§ Record extracts

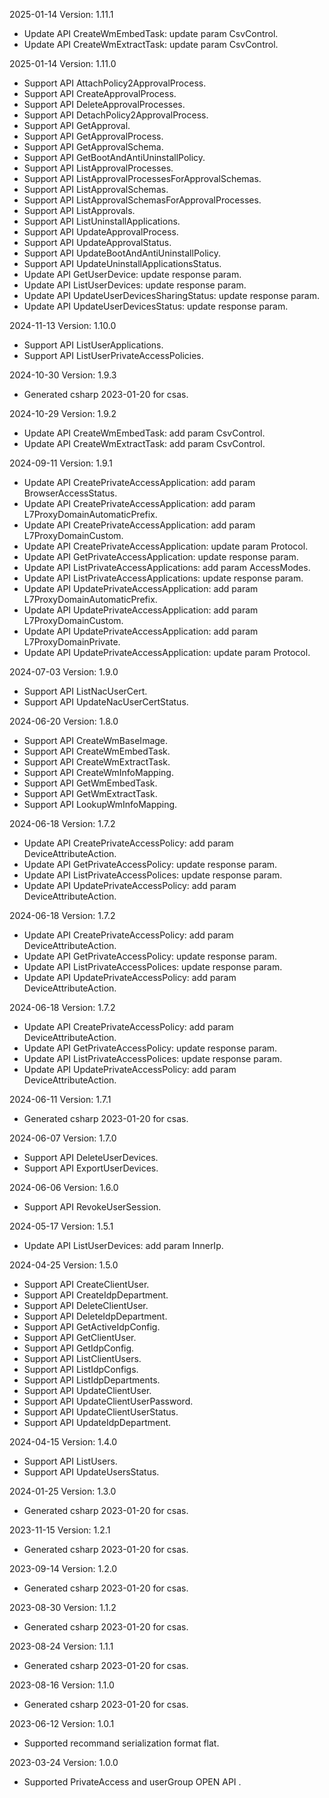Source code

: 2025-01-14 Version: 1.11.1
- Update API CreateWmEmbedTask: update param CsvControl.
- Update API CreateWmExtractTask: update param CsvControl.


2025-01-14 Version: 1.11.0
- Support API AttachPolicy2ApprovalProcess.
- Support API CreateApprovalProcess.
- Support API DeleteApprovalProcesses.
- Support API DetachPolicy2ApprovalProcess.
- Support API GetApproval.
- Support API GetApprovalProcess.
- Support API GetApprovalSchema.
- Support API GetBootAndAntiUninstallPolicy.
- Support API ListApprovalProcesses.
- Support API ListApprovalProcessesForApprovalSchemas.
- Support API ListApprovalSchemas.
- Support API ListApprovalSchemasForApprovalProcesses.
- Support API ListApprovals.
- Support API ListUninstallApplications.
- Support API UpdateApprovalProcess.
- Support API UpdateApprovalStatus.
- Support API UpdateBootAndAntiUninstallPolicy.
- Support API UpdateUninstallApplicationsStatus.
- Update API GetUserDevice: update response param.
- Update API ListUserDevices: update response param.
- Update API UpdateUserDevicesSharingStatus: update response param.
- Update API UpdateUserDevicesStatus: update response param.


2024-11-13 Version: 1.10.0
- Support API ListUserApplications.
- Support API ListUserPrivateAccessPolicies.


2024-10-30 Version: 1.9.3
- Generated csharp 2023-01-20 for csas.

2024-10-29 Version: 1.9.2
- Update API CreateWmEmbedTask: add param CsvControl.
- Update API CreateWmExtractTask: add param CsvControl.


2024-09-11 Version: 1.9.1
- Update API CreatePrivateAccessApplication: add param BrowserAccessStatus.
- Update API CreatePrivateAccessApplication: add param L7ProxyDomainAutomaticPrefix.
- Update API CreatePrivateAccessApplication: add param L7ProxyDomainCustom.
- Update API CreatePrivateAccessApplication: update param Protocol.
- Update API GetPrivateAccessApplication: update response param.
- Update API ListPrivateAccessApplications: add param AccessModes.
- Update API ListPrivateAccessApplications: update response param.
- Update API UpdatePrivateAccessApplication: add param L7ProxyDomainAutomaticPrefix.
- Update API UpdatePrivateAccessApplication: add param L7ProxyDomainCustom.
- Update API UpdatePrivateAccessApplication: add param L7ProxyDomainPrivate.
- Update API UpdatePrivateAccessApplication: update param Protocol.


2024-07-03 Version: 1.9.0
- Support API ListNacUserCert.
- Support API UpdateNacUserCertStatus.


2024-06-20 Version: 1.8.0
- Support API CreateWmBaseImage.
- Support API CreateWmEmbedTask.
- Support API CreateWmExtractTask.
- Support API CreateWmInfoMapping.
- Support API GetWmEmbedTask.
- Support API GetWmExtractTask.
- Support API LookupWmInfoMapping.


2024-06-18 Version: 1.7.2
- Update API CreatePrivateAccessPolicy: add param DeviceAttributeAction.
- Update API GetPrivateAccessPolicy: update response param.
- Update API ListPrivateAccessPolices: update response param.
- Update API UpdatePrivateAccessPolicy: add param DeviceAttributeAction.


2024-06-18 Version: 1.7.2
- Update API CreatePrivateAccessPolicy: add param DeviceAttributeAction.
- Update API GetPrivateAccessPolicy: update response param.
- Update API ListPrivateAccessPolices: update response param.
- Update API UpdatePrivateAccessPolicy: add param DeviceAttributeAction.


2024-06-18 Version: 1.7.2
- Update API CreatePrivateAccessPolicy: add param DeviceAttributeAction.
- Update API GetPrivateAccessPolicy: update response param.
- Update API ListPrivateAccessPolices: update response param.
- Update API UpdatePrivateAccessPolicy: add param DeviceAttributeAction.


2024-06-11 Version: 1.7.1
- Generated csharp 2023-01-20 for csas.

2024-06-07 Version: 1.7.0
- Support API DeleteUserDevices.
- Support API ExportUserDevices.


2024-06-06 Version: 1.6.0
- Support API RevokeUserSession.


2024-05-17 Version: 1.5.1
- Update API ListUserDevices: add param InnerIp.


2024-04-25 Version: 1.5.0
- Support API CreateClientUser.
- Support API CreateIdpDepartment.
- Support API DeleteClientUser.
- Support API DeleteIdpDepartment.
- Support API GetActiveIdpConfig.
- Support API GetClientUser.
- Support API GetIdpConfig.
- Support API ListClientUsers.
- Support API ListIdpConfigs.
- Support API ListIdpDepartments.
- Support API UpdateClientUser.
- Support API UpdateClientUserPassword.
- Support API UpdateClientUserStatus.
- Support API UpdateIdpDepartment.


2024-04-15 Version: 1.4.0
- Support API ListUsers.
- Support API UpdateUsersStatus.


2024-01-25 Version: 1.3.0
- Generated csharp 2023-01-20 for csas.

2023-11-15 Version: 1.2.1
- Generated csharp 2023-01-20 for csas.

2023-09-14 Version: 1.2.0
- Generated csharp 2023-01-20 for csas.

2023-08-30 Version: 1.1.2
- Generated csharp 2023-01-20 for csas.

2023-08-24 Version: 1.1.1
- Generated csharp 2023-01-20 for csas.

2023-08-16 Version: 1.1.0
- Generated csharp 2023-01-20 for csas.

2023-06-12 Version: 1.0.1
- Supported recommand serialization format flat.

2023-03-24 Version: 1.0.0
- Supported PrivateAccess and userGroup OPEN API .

---

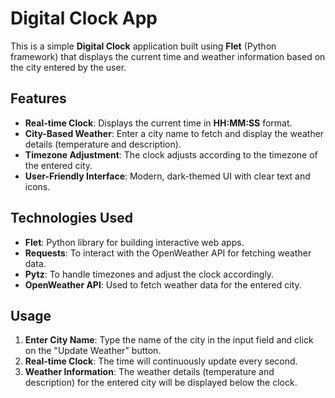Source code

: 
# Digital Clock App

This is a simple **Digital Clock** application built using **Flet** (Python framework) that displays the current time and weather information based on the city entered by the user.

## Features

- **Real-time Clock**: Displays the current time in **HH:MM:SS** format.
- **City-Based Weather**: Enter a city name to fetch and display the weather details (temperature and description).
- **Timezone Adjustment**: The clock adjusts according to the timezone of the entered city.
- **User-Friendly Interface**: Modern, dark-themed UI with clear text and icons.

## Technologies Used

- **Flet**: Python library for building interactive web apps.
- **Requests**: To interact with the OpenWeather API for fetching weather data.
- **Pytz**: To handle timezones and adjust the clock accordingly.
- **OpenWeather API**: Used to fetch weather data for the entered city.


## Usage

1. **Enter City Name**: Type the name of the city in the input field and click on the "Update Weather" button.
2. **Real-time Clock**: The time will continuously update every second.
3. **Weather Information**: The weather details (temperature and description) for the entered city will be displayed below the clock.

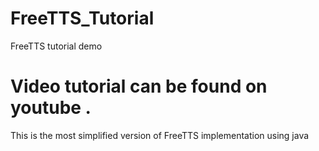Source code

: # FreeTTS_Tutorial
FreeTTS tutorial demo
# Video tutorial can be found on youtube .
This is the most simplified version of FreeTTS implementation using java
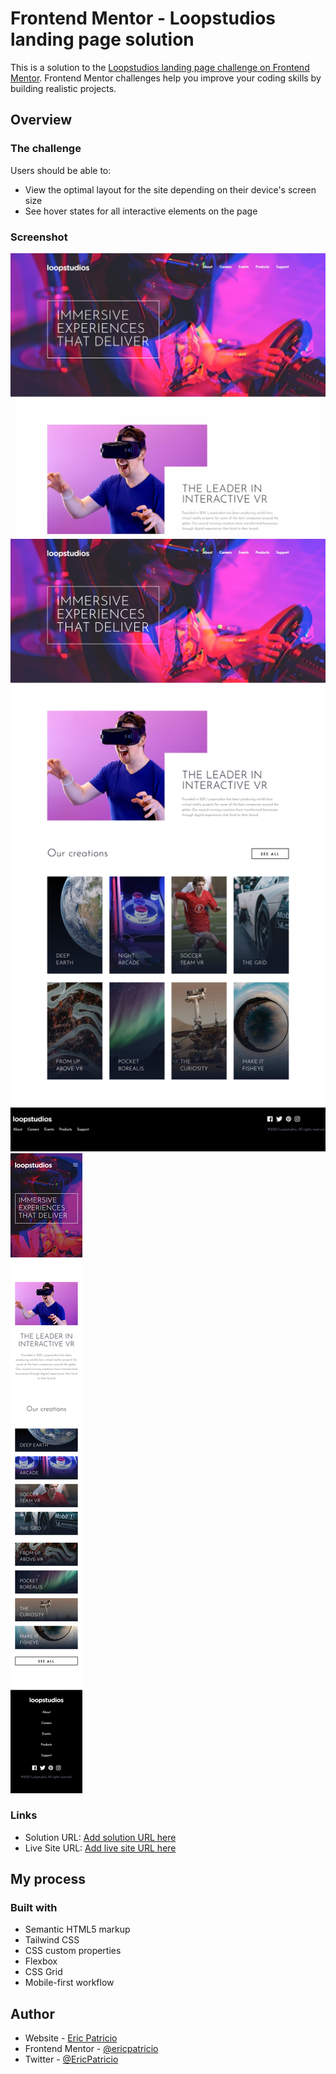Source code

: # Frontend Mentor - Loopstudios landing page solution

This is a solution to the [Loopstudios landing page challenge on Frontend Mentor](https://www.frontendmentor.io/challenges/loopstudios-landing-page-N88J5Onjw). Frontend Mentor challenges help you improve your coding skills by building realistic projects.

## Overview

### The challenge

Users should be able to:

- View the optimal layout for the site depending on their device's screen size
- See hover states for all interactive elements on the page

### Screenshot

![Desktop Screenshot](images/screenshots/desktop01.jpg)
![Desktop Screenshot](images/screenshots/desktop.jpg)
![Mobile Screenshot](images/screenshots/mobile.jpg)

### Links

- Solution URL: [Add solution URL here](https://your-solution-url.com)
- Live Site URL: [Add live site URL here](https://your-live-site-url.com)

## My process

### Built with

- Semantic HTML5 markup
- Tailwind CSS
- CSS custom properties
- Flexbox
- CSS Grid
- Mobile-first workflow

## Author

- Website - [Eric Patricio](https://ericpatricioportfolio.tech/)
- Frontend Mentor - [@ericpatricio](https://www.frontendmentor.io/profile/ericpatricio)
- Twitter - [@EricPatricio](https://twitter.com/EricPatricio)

---

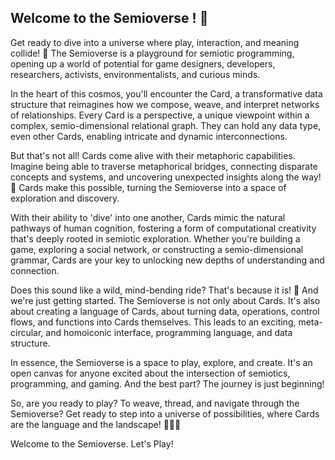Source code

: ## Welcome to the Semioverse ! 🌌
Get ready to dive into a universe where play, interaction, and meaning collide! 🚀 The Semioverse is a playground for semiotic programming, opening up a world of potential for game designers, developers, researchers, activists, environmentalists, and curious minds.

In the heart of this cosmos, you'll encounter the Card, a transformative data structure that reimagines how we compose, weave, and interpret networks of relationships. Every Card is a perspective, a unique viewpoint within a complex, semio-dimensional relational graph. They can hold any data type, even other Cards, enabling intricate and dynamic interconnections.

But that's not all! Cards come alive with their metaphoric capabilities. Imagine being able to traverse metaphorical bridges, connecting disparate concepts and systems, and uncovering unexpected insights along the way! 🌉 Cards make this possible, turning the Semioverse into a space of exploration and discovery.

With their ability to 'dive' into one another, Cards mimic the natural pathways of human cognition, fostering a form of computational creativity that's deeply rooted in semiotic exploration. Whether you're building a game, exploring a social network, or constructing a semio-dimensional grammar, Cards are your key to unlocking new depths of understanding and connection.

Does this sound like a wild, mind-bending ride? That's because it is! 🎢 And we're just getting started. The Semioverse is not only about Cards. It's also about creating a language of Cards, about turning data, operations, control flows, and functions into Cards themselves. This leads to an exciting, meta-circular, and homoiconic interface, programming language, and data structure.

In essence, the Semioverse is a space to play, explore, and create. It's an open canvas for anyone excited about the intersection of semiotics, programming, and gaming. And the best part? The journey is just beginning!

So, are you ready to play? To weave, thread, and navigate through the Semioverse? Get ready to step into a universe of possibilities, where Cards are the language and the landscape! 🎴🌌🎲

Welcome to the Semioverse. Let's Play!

§ Your task
From the records above, transcribe exactly the run of lines that opens with the line holding "2024-10-30 Version: 1.9.3" and closes with the line holding "- Update API ListPrivateAccessApplications: add", both included.

§ Response
2024-10-30 Version: 1.9.3
- Generated csharp 2023-01-20 for csas.

2024-10-29 Version: 1.9.2
- Update API CreateWmEmbedTask: add param CsvControl.
- Update API CreateWmExtractTask: add param CsvControl.


2024-09-11 Version: 1.9.1
- Update API CreatePrivateAccessApplication: add param BrowserAccessStatus.
- Update API CreatePrivateAccessApplication: add param L7ProxyDomainAutomaticPrefix.
- Update API CreatePrivateAccessApplication: add param L7ProxyDomainCustom.
- Update API CreatePrivateAccessApplication: update param Protocol.
- Update API GetPrivateAccessApplication: update response param.
- Update API ListPrivateAccessApplications: add param AccessModes.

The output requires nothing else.